Thankfully I have friends and loved ones who’ll support me get through this setback and assist me regain some strength, composure and determination. Unfortunately the authorities deemed that providing my father with such a support network through this experience was unwise and sadly things will never be the same for him again…

Eviction update

My father was scheduled to be evicted from his home of over 40 years at 1:30pm on Tuesday 26 June 2012. Obviously there was a moderate crowd in attendance to not only show their support for my poor father but to respectfully voice their outrage at the failure of the justice system. Media crew were also in attendance.

A police car was first on the scene to briefly assess the situation (which was clearly not threatening) before the punctual arrival of the Sheriff and what appeared to be the locksmith. However the Sheriff’s vehicle did not remain in the street for long before they went around the corner and appeared to consult with the police and no doubt their office by phone before leaving the scene entirely.

Having been informed of this I proceeded to call the Sheriff’s Office to be updated on why the eviction did not proceed as was notified and when our family could expect their return or notice of such. Their office informed me that the eviction was not carried out as notified due to the presence of the media and that they had no further obligation to notify us and could therefore arrive at any moment to carry out their duty.

Wow! So we have a scenario where public servants are unwilling to perform their duties under wider public scrutiny. Why is that? It clearly isn’t the honourable motive of trying to safeguard the privacy and dignity of my father. Their disregard for that is obvious with their creation of a scenario that potentially involves him being locked out of his home without the organised support of his family and friends who’ll have no idea when this rescheduled eviction attempt will arise. It could be overnight, the next morning or weeks from now. How cruelly traumatic such an experience would be for a person with cognitive impairments who must already feel abandoned in so many ways.

So authorisation was given to seriously jeopardise the welfare of a human being and the sanity of his family in order to minimise the risk of public servants being held accountable for their apparently justified duties. How is this happening?! There is no misunderstanding here. No contrary explanations that can be conjured up after the fact. For no attempt was made to communicate any concerns their officers may have had upon arrival with the occupant. No request was made to remove the media presence in order for a supported eviction to still proceed as notified. Also, the environment could not be evaluated as too threatening for the officers to carry out their duties as they’d originally been ordered to. Yet this even more heartless outcome was reached nonetheless.

So now what? Your guess is as good as mine. My father and our family have few remaining rights in this scenario. No right for an adequate investigation. No right for justice. No right for a sensitive approach in what ought to be deemed as an understandably delicate situation. No right to be notified and have at least some peace of mind.

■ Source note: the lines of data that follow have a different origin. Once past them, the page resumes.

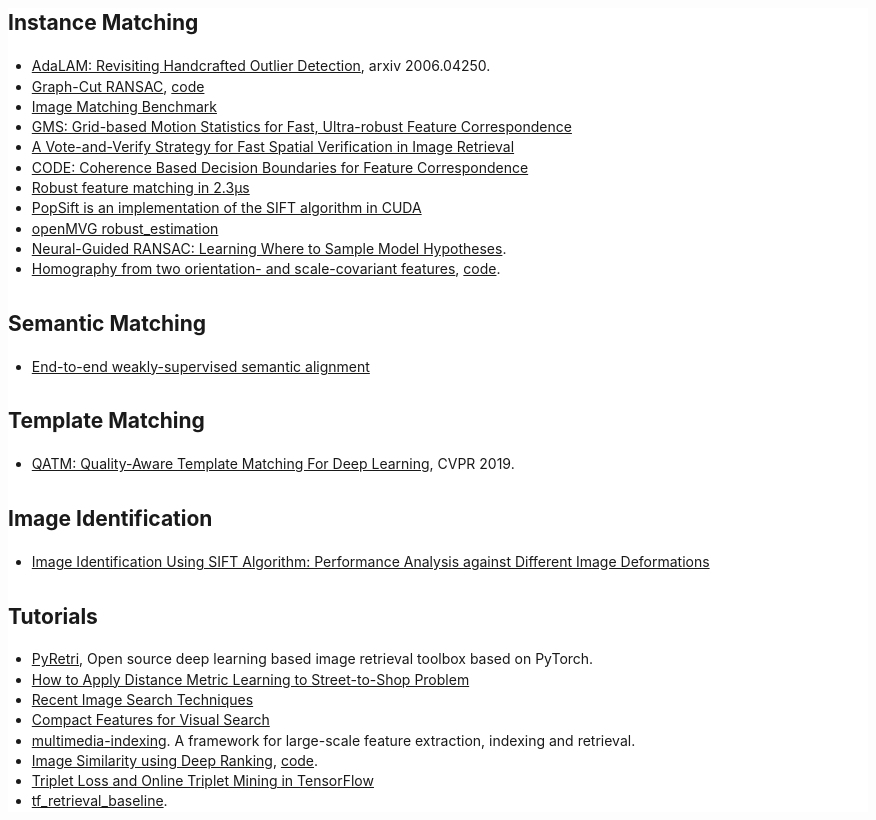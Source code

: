 ## Instance Matching

- [AdaLAM: Revisiting Handcrafted Outlier Detection](https://arxiv.org/pdf/2006.04250.pdf), arxiv 2006.04250.
- [Graph-Cut RANSAC](https://arxiv.org/abs/1706.00984), [code](https://github.com/danini/graph-cut-ransac)
- [Image Matching Benchmark](https://arxiv.org/pdf/1709.03917.pdf)
- [GMS: Grid-based Motion Statistics for Fast, Ultra-robust Feature Correspondence](https://github.com/JiawangBian/GMS-Feature-Matcher)
- [A Vote-and-Verify Strategy for Fast Spatial Verification in Image Retrieval](https://github.com/vote-and-verify/vote-and-verify)
- [CODE: Coherence Based Decision Boundaries for Feature Correspondence]()
- [Robust feature matching in 2.3µs](https://www.edwardrosten.com/work/taylor_2009_robust.pdf)
- [PopSift is an implementation of the SIFT algorithm in CUDA](https://github.com/alicevision/popsift)
- [openMVG robust_estimation](https://github.com/openMVG/openMVG/tree/e3a0bde5e9c676d1cb663a38f7e74c771324d69a/src/openMVG/robust_estimation)
- [Neural-Guided RANSAC: Learning Where to Sample Model Hypotheses](https://arxiv.org/pdf/1905.04132v1.pdf).
- [Homography from two orientation- and scale-covariant features](https://arxiv.org/pdf/1906.11927.pdf), [code](https://github.com/danini/homography-from-sift-features).

## Semantic Matching

- [End-to-end weakly-supervised semantic alignment](https://github.com/ignacio-rocco/weakalign)

## Template Matching

- [QATM: Quality-Aware Template Matching For Deep Learning](https://arxiv.org/pdf/1903.07254.pdf), CVPR 2019.

## Image Identification

- [Image Identification Using SIFT Algorithm: Performance Analysis against Different Image Deformations](https://arxiv.org/pdf/1710.02728.pdf)

## Tutorials

- [PyRetri](https://github.com/PyRetri/PyRetri), Open source deep learning based image retrieval toolbox based on PyTorch.
- [How to Apply Distance Metric Learning to Street-to-Shop Problem](https://medium.com/mlreview/how-to-apply-distance-metric-learning-for-street-to-shop-problem-d21247723d2a)
- [Recent Image Search Techniques](http://cvpr2016.thecvf.com/program/tutorials)
- [Compact Features for Visual Search](http://cvpr2016.thecvf.com/program/tutorials)
- [multimedia-indexing](https://github.com/MKLab-ITI/multimedia-indexing). A framework for large-scale feature extraction, indexing and retrieval.
- [Image Similarity using Deep Ranking](https://medium.com/@akarshzingade/image-similarity-using-deep-ranking-c1bd83855978), [code](https://github.com/akarshzingade/image-similarity-deep-ranking).
- [Triplet Loss and Online Triplet Mining in TensorFlow](https://omoindrot.github.io/triplet-loss)
- [tf_retrieval_baseline](https://github.com/ahmdtaha/tf_retrieval_baseline).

However my father has every right to be severely distressed and in no position to cooperate adequately with the Sheriff’s Office in such a state yet there isn’t a single elected representative brave enough to voice their concern over the handling of this issue which is incredibly disappointing.

Sadly, it is becoming more and more clear that under the current justice system it is being deemed in the best interests of the community that the welfare of financial institutions be placed above that of citizens. What a disgrace. So we must suffer more however that will not silence us.

The sincerest of thanks to all those who came out in support of my family today. Your hearts have touched ours.